The traditional watchmaker released another perpetual calendar watch in 2001, called the Sky Moon Tourbillon. It is considered one of the most complicated watches of all time. In addition to a retrograde perpetual calendar, the watch has a minute repeater, tourbillon, sidereal time display, star chart, moon phase display, and solar time display. You can call this watch your own for some 1.7 million USD.
For close to 110,000 USD, you can buy the relatively more affordable Patek Philippe Perpetual Calendar Chronograph reference 5270R. Since 2011, this watch has been powered by the manual in-house caliber CH 29-535 PS Q – the first manufacturer chronograph caliber with a perpetual calendar.
The classic Patek Philippe Perpetual Calendar model is typically priced below 110,000 USD, making it the entry-level model in the series.

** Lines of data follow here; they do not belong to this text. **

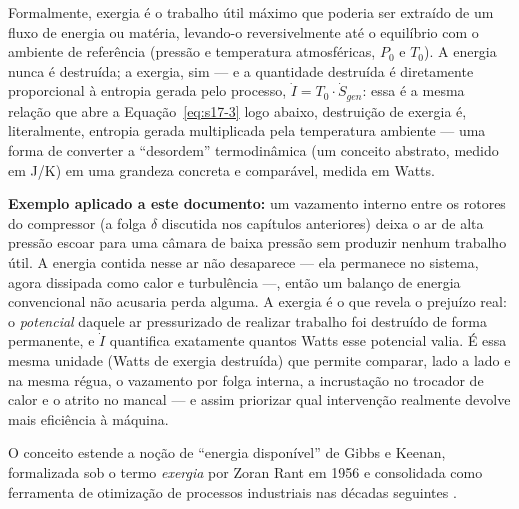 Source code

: \documentclass[12pt,a4paper]{article}
\numberwithin{equation}{section}
\numberwithin{table}{section}
\numberwithin{figure}{section}
\begin{document}
{Formalmente, exergia é o trabalho útil máximo que poderia ser extraído de um fluxo de energia ou matéria, levando-o reversivelmente até o equilíbrio com o ambiente de referência (pressão e temperatura atmosféricas, $P_0$ e $T_0$). A energia nunca é destruída; a exergia, sim — e a quantidade destruída é diretamente proporcional à entropia gerada pelo processo, $\dot{I} = T_0 \cdot \dot{S}_{gen}$: essa é a mesma relação que abre a Equação~\eqref{eq:s17-3} logo abaixo, destruição de exergia é, literalmente, entropia gerada multiplicada pela temperatura ambiente — uma forma de converter a ``desordem'' termodinâmica (um conceito abstrato, medido em J/K) em uma grandeza concreta e comparável, medida em Watts.

\textbf{Exemplo aplicado a este documento:} um vazamento interno entre os rotores do compressor (a folga $\delta$ discutida nos capítulos anteriores) deixa o ar de alta pressão escoar para uma câmara de baixa pressão sem produzir nenhum trabalho útil. A energia contida nesse ar não desaparece — ela permanece no sistema, agora dissipada como calor e turbulência —, então um balanço de energia convencional não acusaria perda alguma. A exergia é o que revela o prejuízo real: o \textit{potencial} daquele ar pressurizado de realizar trabalho foi destruído de forma permanente, e $\dot{I}$ quantifica exatamente quantos Watts esse potencial valia. É essa mesma unidade (Watts de exergia destruída) que permite comparar, lado a lado e na mesma régua, o vazamento por folga interna, a incrustação no trocador de calor e o atrito no mancal — e assim priorizar qual intervenção realmente devolve mais eficiência à máquina.

O conceito estende a noção de ``energia disponível'' de Gibbs e Keenan, formalizada sob o termo \textit{exergia} por Zoran Rant em 1956 e consolidada como ferramenta de otimização de processos industriais nas décadas seguintes \cite{bejan}.

}
\end{document}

Released under reference number 5320G, this model is powered by the automatic in-house caliber 324 S Q and features month, leap year, day/night, and day of the week displays.

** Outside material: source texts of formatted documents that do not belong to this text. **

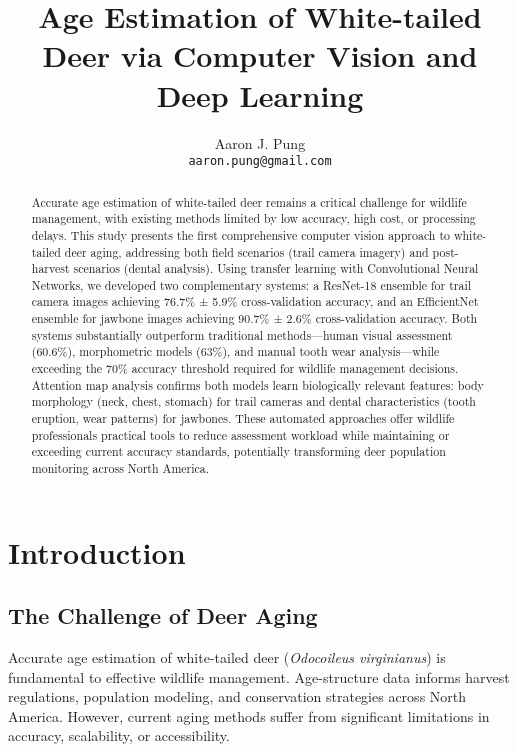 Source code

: \documentclass[11pt]{article}
\title{Age Estimation of White-tailed Deer via Computer Vision and Deep Learning}
\author{Aaron J. Pung\\
\texttt{aaron.pung@gmail.com}}
\date{}
\begin{document}
\maketitle

\begin{abstract}
Accurate age estimation of white-tailed deer remains a critical challenge for wildlife management, with existing methods limited by low accuracy, high cost, or processing delays. This study presents the first comprehensive computer vision approach to white-tailed deer aging, addressing both field scenarios (trail camera imagery) and post-harvest scenarios (dental analysis). Using transfer learning with Convolutional Neural Networks, we developed two complementary systems: a ResNet-18 ensemble for trail camera images achieving 76.7\% ± 5.9\% cross-validation accuracy, and an EfficientNet ensemble for jawbone images achieving 90.7\% ± 2.6\% cross-validation accuracy. Both systems substantially outperform traditional methods—human visual assessment (60.6\%), morphometric models (63\%), and manual tooth wear analysis—while exceeding the 70\% accuracy threshold required for wildlife management decisions. Attention map analysis confirms both models learn biologically relevant features: body morphology (neck, chest, stomach) for trail cameras and dental characteristics (tooth eruption, wear patterns) for jawbones. These automated approaches offer wildlife professionals practical tools to reduce assessment workload while maintaining or exceeding current accuracy standards, potentially transforming deer population monitoring across North America.
\end{abstract}

\section{Introduction}

\subsection{The Challenge of Deer Aging}

Accurate age estimation of white-tailed deer (\textit{Odocoileus virginianus}) is fundamental to effective wildlife management. Age-structure data informs harvest regulations, population modeling, and conservation strategies across North America. However, current aging methods suffer from significant limitations in accuracy, scalability, or accessibility.
\end{document}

IWC Schaffhausen Perpetual Calendars
IWC also boasts several watches featuring perpetual calendars that are highly regarded among enthusiasts. The IWC Portugieser, Da Vinci, and Big Pilot models are particularly popular. Prices for the Portugieser with a perpetual calendar begin around 22,000 USD. Included with the watch is a century slide that will remain accurate until 2499. Even more remarkable are the models with the double moon phase display for the Northern and Southern Hemispheres. These watches feature a four-digit year display between 7 and 8 o’clock. The subdial at 9 o’clock displays the day of the week, the month is displayed at 6, and the date display is integrated into the power reserve display at 3 o’clock. Powered by the in-house caliber 52615, these watches are 44 mm in diameter. The platinum version costs around 56,000 USD.
German Watches with Perpetual Calendars
The Richard Lange Terraluna is truly a masterpiece of haute horlogerie. The watch was released in 2014 by the Glashütte-based watchmaker A. Lange & Söhne. It features a perpetual calendar alongside an orbital moon phase display. The reverse side showcases the position of the sun above the barrel; in 1,058 years, the position of the Sun relative to the Moon and Earth only deviates by one day. The series is exclusively available in white gold and costs around 167,000 USD. The Glashütte Original Senator Perpetual Calendar boasts a simple moon phase display at the 8 o’clock position and the typical Glashütte outsize date display, similar to A. Lange models. A stainless steel version of this watch will set you back some 28,000 USD.